Tuesday, June 16, 2026

Full Constant Light

In “A Lecture upon the Shadow,” John Donne affirms that “Love is a growing, or full constant light, / And his first minute, after noon, is night.” I think that’s true. In the main. There are moments when a quarrel shades the light, and moments when the quarrel, turned to outright battle, quenches it entirely. For a minute or an hour, perhaps. Quarrels aren’t the same thing as jealousy, however. When jealousy has substance to invigorate it, then love has entered its post meridian phase and gone to full night.

 

That’s what happens to Othello. As he says to Iago,

 

Think'st thou I'ld make a lie of jealousy,

To follow still the changes of the moon

With fresh suspicions?

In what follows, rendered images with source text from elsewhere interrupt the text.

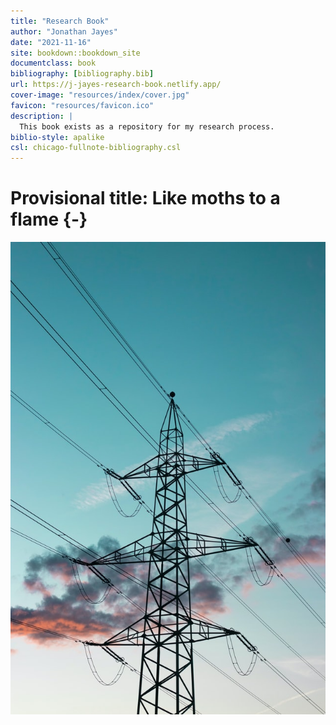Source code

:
 ```yaml
--- 
title: "Research Book"
author: "Jonathan Jayes"
date: "2021-11-16"
site: bookdown::bookdown_site
documentclass: book
bibliography: [bibliography.bib]
url: https://j-jayes-research-book.netlify.app/
cover-image: "resources/index/cover.jpg"
favicon: "resources/favicon.ico"
description: |
  This book exists as a repository for my research process.
biblio-style: apalike
csl: chicago-fullnote-bibliography.csl
---
```


# Provisional title: Like moths to a flame {-}

![](resources/index/cover-3.jpg)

No; to be once in doubt

Is once to be resolved: exchange me for a goat,

When I shall turn the business of my soul

To such exsufflicate and blown surmises. . . .

 

Othello mistakes doubt for certainty and immediately implements the shift to resolution, full midnight. People who encounter Othello’s rage blame him for not taking what should be the intermediate step, verification of the doubt. Donne may explain one aspect of Othello’s change—that one minute after noon destroys him.

 

Still, I do want to give Othello a break. He does verify, in some sense, via the “witness” of Iago himself. Recall that Othello comes to the habits and mores of Venetian social interaction from the “tented field,” the field of battle, where he has lived ever since he was seven years old. He has lived in Venice for only “nine moons,” a phrase that suggests that in the intricacies of Venice, Othello is a new-born baby. He knows very little, almost nothing about how Venice comports itself. And what he does know about women he has learned on that same “tented field,” where camp followers were no doubt legion. Those are the women, primarily women, that the Union army during the US Civil War called hookers after General Joseph Hooker.

 

When Iago tells Othello that “In Venice they do let heaven see the pranks / They dare not show their husbands; their best conscience / Is not to leave't undone, but keep't unknown,” Othello responds, “Dost say so?” He concedes even before Iago pours the full dose of poison into his ear. Sure, Othello then demands “ocular proof” of what Iago has told him, but the substance that invigorates his jealousy is the auditory “proof” that Iago, an old hand at Venetian mores after all, has given him.

 

Doubt about the fidelity of one’s partner in life is to me an imponderable phenomenon. I have never doubted my wife. I can’t conceive of any betrayal that would warrant any such doubt. It’s not that it would be impossible for a partner to find someone else so attractive that she or he would transgress that minute before noon and convert all love to night. But it would be impossible for my wife, I think, as it would for me. In our case the appropriate passage is not from Othello but from Hamlet, in the letter from Hamlet to Ophelia that begins with that “vile phrase; ‘beautified’”:

 

Doubt thou the stars are fire;

Doubt that the sun doth move;

Doubt truth to be a liar;

But never doubt I love.

 

I should not and so shall not speak for my wife, although I know that she is more trustable than the “fire” of the stars, which Arthur Eddington would later prove not fire, or the movement of the sun, which Copernicus had already proven wrong. But I will speak for myself. I could never betray the forty-six years of marriage that have entangled her in me so profoundly that were I to sever the tangle I’d cease to exist.

For me there can be no minute after noon.